# [YOUR OBJECTIVE]
Pull every line containing "BeautifulSoup" from the listing.

==== SOURCE RECORDS

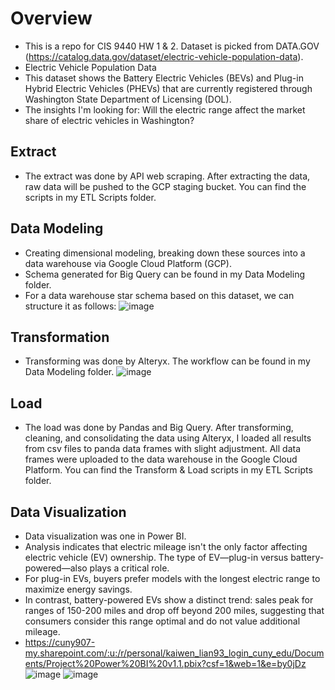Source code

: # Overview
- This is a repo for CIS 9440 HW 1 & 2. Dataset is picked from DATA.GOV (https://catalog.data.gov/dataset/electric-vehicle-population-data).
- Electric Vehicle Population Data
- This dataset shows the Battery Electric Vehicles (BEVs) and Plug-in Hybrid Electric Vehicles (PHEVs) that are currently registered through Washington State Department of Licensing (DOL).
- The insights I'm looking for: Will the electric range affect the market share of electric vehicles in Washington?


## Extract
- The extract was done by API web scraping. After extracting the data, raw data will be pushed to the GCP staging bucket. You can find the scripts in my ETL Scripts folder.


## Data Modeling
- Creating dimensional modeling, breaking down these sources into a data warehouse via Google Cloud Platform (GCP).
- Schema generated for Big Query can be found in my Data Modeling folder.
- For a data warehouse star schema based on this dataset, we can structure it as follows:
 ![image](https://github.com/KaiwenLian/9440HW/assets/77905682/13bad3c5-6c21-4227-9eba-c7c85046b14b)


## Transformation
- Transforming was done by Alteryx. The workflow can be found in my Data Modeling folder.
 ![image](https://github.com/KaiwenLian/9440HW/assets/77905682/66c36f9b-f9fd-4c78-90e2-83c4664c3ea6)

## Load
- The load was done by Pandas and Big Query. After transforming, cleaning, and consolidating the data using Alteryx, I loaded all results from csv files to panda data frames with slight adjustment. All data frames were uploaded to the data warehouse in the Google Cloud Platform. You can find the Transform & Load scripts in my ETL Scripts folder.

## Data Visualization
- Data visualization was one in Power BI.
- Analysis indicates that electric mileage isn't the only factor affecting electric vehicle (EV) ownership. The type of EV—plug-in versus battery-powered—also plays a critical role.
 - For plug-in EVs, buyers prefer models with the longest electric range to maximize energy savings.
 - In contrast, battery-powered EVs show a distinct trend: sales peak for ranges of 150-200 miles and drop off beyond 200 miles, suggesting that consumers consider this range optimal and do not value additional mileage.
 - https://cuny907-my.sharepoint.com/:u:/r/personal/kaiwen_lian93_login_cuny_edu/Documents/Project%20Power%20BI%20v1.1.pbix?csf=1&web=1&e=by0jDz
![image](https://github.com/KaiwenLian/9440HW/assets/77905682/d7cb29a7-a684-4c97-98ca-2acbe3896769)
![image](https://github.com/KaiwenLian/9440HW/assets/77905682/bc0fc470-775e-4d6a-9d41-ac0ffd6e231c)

========
==== SOURCE RECORDS

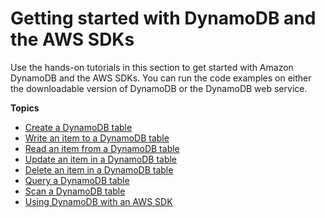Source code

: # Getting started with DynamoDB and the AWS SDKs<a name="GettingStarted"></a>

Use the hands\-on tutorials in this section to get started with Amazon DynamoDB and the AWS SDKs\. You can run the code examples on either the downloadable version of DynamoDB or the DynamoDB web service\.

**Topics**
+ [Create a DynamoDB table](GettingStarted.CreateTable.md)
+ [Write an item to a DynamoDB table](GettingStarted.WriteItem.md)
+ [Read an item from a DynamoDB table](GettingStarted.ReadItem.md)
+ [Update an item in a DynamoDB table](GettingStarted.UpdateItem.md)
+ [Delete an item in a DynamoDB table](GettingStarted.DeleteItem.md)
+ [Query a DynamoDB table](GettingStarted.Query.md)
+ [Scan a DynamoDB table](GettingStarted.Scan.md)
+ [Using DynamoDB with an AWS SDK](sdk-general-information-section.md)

========
==== SOURCE RECORDS

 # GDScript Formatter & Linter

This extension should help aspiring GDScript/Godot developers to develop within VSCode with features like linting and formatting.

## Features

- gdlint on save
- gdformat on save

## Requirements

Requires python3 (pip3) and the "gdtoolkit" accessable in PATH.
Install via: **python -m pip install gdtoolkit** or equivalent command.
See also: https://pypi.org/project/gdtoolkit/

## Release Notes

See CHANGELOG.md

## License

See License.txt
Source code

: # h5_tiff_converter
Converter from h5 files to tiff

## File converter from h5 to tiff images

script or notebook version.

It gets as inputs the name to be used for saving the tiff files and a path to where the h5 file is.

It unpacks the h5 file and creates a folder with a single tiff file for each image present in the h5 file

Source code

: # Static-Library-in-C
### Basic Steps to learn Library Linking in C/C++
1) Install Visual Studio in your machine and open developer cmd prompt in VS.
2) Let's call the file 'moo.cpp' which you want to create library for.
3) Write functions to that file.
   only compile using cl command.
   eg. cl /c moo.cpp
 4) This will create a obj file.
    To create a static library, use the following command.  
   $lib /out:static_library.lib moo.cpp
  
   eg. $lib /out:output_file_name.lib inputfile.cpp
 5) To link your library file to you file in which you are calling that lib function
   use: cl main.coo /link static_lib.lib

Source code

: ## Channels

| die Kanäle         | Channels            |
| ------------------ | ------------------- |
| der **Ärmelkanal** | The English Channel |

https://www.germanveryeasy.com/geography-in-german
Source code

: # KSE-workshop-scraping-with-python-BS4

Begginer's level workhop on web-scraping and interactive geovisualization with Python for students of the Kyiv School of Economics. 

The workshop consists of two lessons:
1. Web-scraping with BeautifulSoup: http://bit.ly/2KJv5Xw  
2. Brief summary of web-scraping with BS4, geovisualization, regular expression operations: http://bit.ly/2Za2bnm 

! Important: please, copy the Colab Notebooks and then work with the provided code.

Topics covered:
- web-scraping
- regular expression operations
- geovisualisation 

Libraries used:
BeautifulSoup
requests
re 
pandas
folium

========

# [ANSWER SECTION]
1. Web-scraping with BeautifulSoup: http://bit.ly/2KJv5Xw  
BeautifulSoup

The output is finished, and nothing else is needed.